Apesar do súbito surgimento de milhões de experts em explosão em hospitais, ainda falta se materializar a verdade definitiva sobre a tragédia e, portanto, nenhuma versão precipitada deveria ser absorvida e retransmitida sem se pestanejar. O fato é que em toda guerra ocorrem equívocos. Soldados morrem por "fogo amigo", e mísseis e bombas atingem por engano vítimas do próprio lado. Um dos desastres mais célebres ocorreu na Holanda ocupada pelos nazistas. Em março de 1945, um esquadrão inglês com 56 bombardeiros tentou destruir baterias de foguetes V2 escondidas em um parque de Haia, errou completamente o alvo e dizimou quarteirões inteiros do bairro de Bezuidenhout, matando 511 pessoas. No dia seguinte, a Inglaterra lançou folhetos pedindo desculpas pelo massacre involuntário.

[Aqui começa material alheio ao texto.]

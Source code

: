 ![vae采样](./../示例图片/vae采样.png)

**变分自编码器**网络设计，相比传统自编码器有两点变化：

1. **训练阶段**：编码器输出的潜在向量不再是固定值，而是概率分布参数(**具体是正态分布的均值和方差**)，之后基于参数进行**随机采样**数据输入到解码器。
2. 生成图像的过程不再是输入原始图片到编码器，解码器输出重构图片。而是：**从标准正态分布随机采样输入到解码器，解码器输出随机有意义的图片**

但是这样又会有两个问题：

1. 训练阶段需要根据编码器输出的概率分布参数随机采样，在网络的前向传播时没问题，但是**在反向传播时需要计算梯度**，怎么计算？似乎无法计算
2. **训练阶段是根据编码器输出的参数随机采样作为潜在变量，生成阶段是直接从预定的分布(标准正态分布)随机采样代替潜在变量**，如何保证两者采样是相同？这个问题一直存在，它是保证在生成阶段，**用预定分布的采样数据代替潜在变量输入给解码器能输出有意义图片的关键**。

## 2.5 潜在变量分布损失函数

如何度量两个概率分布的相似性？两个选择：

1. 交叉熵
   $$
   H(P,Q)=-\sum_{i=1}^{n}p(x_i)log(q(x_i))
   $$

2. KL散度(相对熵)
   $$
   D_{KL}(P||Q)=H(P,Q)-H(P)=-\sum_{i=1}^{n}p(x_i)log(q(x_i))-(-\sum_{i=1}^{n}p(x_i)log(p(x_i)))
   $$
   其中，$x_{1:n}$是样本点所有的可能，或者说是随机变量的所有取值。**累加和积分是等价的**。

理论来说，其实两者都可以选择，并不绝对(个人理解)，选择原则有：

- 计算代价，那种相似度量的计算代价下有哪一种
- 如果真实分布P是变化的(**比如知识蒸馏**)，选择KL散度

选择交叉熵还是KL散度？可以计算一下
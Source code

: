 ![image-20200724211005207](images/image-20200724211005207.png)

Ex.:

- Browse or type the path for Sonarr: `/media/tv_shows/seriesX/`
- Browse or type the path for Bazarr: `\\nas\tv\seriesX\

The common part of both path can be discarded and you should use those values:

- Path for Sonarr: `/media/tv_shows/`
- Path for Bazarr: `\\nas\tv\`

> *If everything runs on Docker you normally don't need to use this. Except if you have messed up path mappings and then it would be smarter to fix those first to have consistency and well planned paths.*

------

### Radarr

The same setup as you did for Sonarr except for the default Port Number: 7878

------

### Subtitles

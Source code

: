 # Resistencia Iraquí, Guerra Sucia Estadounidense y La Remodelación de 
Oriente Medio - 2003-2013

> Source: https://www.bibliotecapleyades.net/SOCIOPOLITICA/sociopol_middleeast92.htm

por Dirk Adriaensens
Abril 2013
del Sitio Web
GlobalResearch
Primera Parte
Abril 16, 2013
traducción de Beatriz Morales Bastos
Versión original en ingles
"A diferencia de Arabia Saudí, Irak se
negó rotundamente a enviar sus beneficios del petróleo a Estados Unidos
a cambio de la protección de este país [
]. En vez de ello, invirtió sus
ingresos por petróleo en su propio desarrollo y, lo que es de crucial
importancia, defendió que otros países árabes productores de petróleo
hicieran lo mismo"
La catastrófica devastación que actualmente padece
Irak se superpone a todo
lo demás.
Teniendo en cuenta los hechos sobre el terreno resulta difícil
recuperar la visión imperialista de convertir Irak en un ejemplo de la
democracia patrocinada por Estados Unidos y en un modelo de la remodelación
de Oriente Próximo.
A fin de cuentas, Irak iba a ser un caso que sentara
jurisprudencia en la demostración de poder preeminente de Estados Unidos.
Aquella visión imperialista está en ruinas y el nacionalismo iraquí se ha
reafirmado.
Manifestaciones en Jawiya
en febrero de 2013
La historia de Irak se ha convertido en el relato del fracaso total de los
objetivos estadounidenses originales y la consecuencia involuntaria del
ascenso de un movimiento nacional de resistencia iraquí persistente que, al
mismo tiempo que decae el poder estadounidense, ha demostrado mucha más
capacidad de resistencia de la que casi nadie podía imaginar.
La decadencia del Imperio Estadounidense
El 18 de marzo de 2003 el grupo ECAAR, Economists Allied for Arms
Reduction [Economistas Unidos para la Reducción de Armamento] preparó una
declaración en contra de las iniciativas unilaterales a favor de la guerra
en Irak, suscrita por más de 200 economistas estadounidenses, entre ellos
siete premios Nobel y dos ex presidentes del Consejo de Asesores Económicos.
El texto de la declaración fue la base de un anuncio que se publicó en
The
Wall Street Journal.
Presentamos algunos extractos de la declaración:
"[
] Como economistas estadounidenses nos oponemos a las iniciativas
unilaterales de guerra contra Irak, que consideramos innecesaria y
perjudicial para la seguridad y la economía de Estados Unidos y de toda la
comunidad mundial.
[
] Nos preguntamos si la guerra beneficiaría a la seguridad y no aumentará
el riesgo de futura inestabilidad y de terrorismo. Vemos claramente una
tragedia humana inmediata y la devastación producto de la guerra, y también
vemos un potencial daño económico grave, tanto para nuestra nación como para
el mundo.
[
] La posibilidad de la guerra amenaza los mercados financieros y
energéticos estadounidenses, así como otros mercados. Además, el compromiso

A batalha por corações e mentes é um chavão que vem desde a guerra do Vietnã, mas se mostra cada vez mais elaborada. Desinformação e descontextualização passaram a ser vitaminadas de forma instantânea pelas redes sociais e por influenciadores que divulgam seletivamente versões e fake news para envenenar ainda mais almas ingênuas. No universo que se acha informado pelas redes, essa guerra ideológica termina por sufocar a verdade. Todos os governos, sem exceção, se valem do recurso de vender suas narrativas pelas redes, mas no final, o que fará a diferença é se elas serão ou não confrontadas e decantadas por investigadores e jornalistas independentes. E em grande parte do planeta, como se sabe, já não existe mais jornalismo profissional ou ele, entre outras instituições, está submetido ao controle de autocratas.
Outro ingrediente que sempre estimula a imaginação, incendeia paixões e obscurece a realidade é a ancestral narrativa da luta do "mais forte contra o mais fraco". E aí os EUA e seus aliados entram em clara desvantagem em qualquer disputa de versão, porque a opinião pública tende a ficar do lado daquele que se apresenta como vítima de bullying geopolítico. Como articulista, esquadrinhei uma destas incontáveis situações em 2001, quando os EUA fizeram chover bombas e mísseis sobre o Afeganistão da Al-Qaeda e dos talibãs em represália aos atentados de 11 de setembro.
Um sorveteiro afegão de nome Mohamed se apresentou na fronteira do Paquistão, ferido e sem uma perna, dizendo que havia sido atingido por uma bomba lançada pelos EUA. Imediatamente, a história de Mohamed ganhou o mundo como um símbolo da crueldade norte-americana por alvejar civis. Dias depois, um jornalista foi conferir melhor a história e procurou Mohamed no hospital. Ali, ele admitiu candidamente que havia pisado numa mina dos tempos da invasão soviética e que inventara a história do bombardeio Made in USA para conseguir cruzar a fronteira e receber atendimento médico no Paquistão. Mas a essa altura, sem o apelo da bomba imperialista, já ninguém mais se interessava pela perna do pobre sorveteiro.